The source of the information on which an order is based, such as LN sessions, or user defined sources such as phone, mail, and so on.

order set

The order set groups order lines of the same order.

The order lines are grouped if the following attributes match:

  • Ship-from partner
  • Ship-to partner
  • Ship-from address
  • Ship-to address
  • Carrier
  • Shipping date
  • Original company

originating order

The order from which an order is created. For example, if a warehousing order is created from a sales order, the sales order is the originating order of the warehousing order.

package definition

A particular configuration of items and their packaging. A package definition for an item can, for example, be the following: a pallet contains 12 boxes and each box contains 4 pieces.

pay-by business partner

The business partner from whom you receive payments. This usually represents a customer's accounts payable department. The definition includes the default currency and exchange rate, the customer's bank relation, the type of reminders you send to the business partner, and the frequency of sending reminders.

payment method

The way in which the payment (purchase invoice) or the direct debit (sales invoice) takes place. The payment method defines details such as, the maximum amount, the type of due date, if foreign currencies are allowed, and which details must be printed on the report.

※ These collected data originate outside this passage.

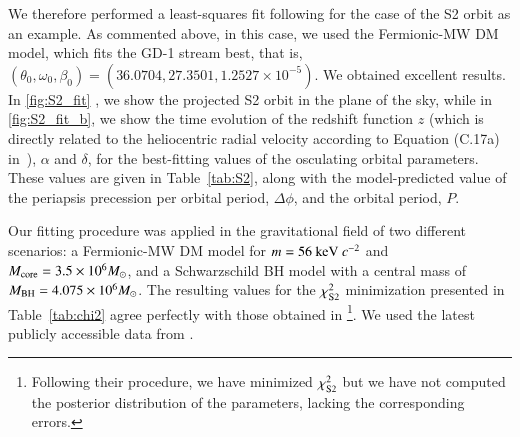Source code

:\documentclass[twocolumn]{aa}
\begin{document}
We therefore performed a least-squares fit following \cite{2020A&A...641A..34B} for the case of the S2 orbit as an example. As commented above, in this case, we used the Fermionic-MW DM model, which fits the GD-1 stream best, that is, $(\theta_0, \omega_0, \beta_0)= (36.0704, 27.3501, 1.2527\times10^{-5})$. We obtained excellent results. In \cref{fig:S2_fit} , we show the projected S2 orbit in the plane of the sky, while in \cref{fig:S2_fit_b}, we show the time evolution of the redshift function $z$ (which is directly related to the heliocentric radial velocity according to Equation (C.17a) in~\citealp{2020A&A...641A..34B}), $\alpha$ and $\delta$, for the best-fitting values of the osculating orbital parameters. These values are given in Table~\ref{tab:S2}, along with the model-predicted value of the periapsis precession per orbital period, $\Delta \phi$, and the orbital period, $P$.

Our fitting procedure was applied in the gravitational field of two different scenarios: a Fermionic-MW DM model for $m=56~{\rm keV}~c^{-2}$ and $M_{\rm{core}}=3.5\times 10^6 M_\odot$, and a Schwarzschild BH model with a central mass of $M_{\rm BH}=4.075\times 10^6 M_\odot$.
The resulting values for the $\chi^2_{\rm{S2}}$ minimization presented in Table~\ref{tab:chi2} agree perfectly with those obtained in \cite{2020A&A...641A..34B}\footnote{Following their procedure, we have minimized $\chi^2_{\rm{S2}}$ but we have not computed the posterior distribution of the parameters, lacking the corresponding errors.}.
We used the latest publicly accessible data from \cite{2019Sci...365..664D}.
\end{document}
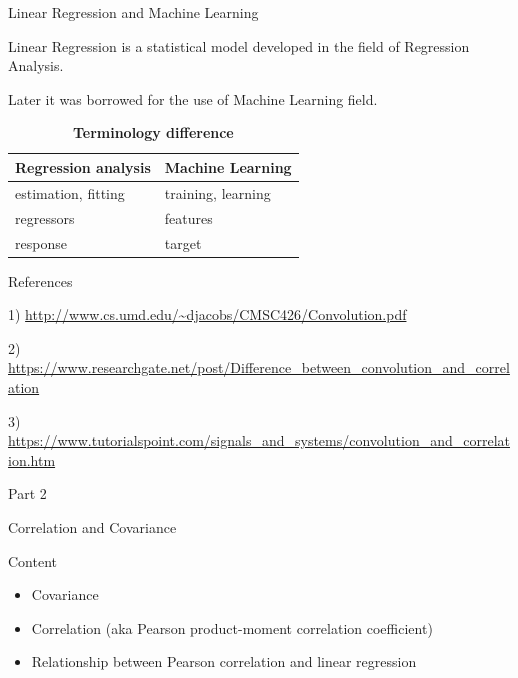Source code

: \documentclass{beamer}
\begin{document}

\begin{frame}
{\centerline{Linear Regression and Machine Learning}}
Linear Regression is a statistical model developed in the field of Regression Analysis.

Later it was borrowed for the use of Machine Learning field.

\begin{table}[]
\centering
\caption{\textbf{Terminology difference}}
\begin{tabular}{|l|l|}
\toprule
\textbf{Regression analysis} & \textbf{Machine Learning} \\ \midrule
estimation, fitting          & training, learning         \\ \midrule
regressors                   & features                   \\ \midrule
response                     & target                    \\ \bottomrule
\end{tabular}
\end{table}

\end{frame}


\begin{frame}
{\centerline{References}}

1) \url{http://www.cs.umd.edu/~djacobs/CMSC426/Convolution.pdf}
\newline 

2) \url{https://www.researchgate.net/post/Difference\_between\_convolution\_and\_correlation}
\newline 

3) \url{https://www.tutorialspoint.com/signals\_and\_systems/convolution\_and\_correlation.htm}

\end{frame}

\begin{frame}
{\centerline{Part 2}}

\begin{center}
\Huge Correlation and Covariance
\end{center}
\end{frame}


\begin{frame}
{\centerline{Content}}

\begin{itemize}
\item Covariance
\item Correlation (aka Pearson product-moment correlation coefficient)
\item Relationship between Pearson correlation and linear regression
\end{itemize}
\end{frame}
\end{document}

These details are default values that you can change on the order or invoice as necessary.

payment terms

Agreements about the way in which invoices are paid.

The payment terms include:

  • The period within which invoices must be paid.
  • The discount granted if an invoice is paid within a given period

The payment terms allow you to calculate:

  • The date on which the payment is due
  • The date on which the discount periods expire
  • The discount amount

pay-to business partner

The business partner to whom you pay invoices. This usually represents a supplier's accounts receivable department. The definition includes the default currency and exchange rate, the supplier's bank relation, the number of days within which you must pay the invoices, and if the business partner uses a factoring company.

piece unit

The basic unit used to indicate the loading capacity of a means of transport. For example, loading metre. If a truck has a capacity of 15 loading metres, and an item is 0.01 loading metres, the truck can hold 1,500 items. Other examples: pallet, crate, or box. In the latter cases, the loading unit is also the unit or type of container used to load the means of transport, which can be defined as handling units. See also handling unit.

Piece units are used in load building and loading capacity requirement checks.

plan

Specifies the activity structure, the schedule, and the start and end dates. You can maintain alternative plans for a single project. The active plan is the one you actually use to track progress.

plan matrix

A set of attributes and values used as selection criteria for a planning group.

For example, a plan matrix can include the following values:

  • Transport means group: TNK (tankers).
  • Ship-to business partner: Tradex PLC.

These characteristics are used to allocate freight order lines to planning groups. If the values defined in the plan matrix of a given planning group match values of particular freight order lines, these freight order lines are allocated to the planning group.

Planned load date

The date and time loading is planned at the ship-from location.

Planned unload date

The date and time unloading is planned at the ship-to location.

planning algorithm

A planning method used to plan for the transportation of goods. Goods listed on freight order lines are grouped into shipments. Shipments, in turn, are grouped into loads. A planning method determines how shipments and loads are built.

In Freight, the following planning methods are available:

  • Consolidation.
  • Pooling
  • Direct Shipping

planning method

planning group

An entity that is used to group freight order lines into shipments and loads or freight order clusters.

Each freight order line is allocated to a planning group. Freight order lines with different planning groups cannot be in the same shipment, load, or freight order cluster. For example, all goods destined for Belgium are subdivided into planning group Belgium.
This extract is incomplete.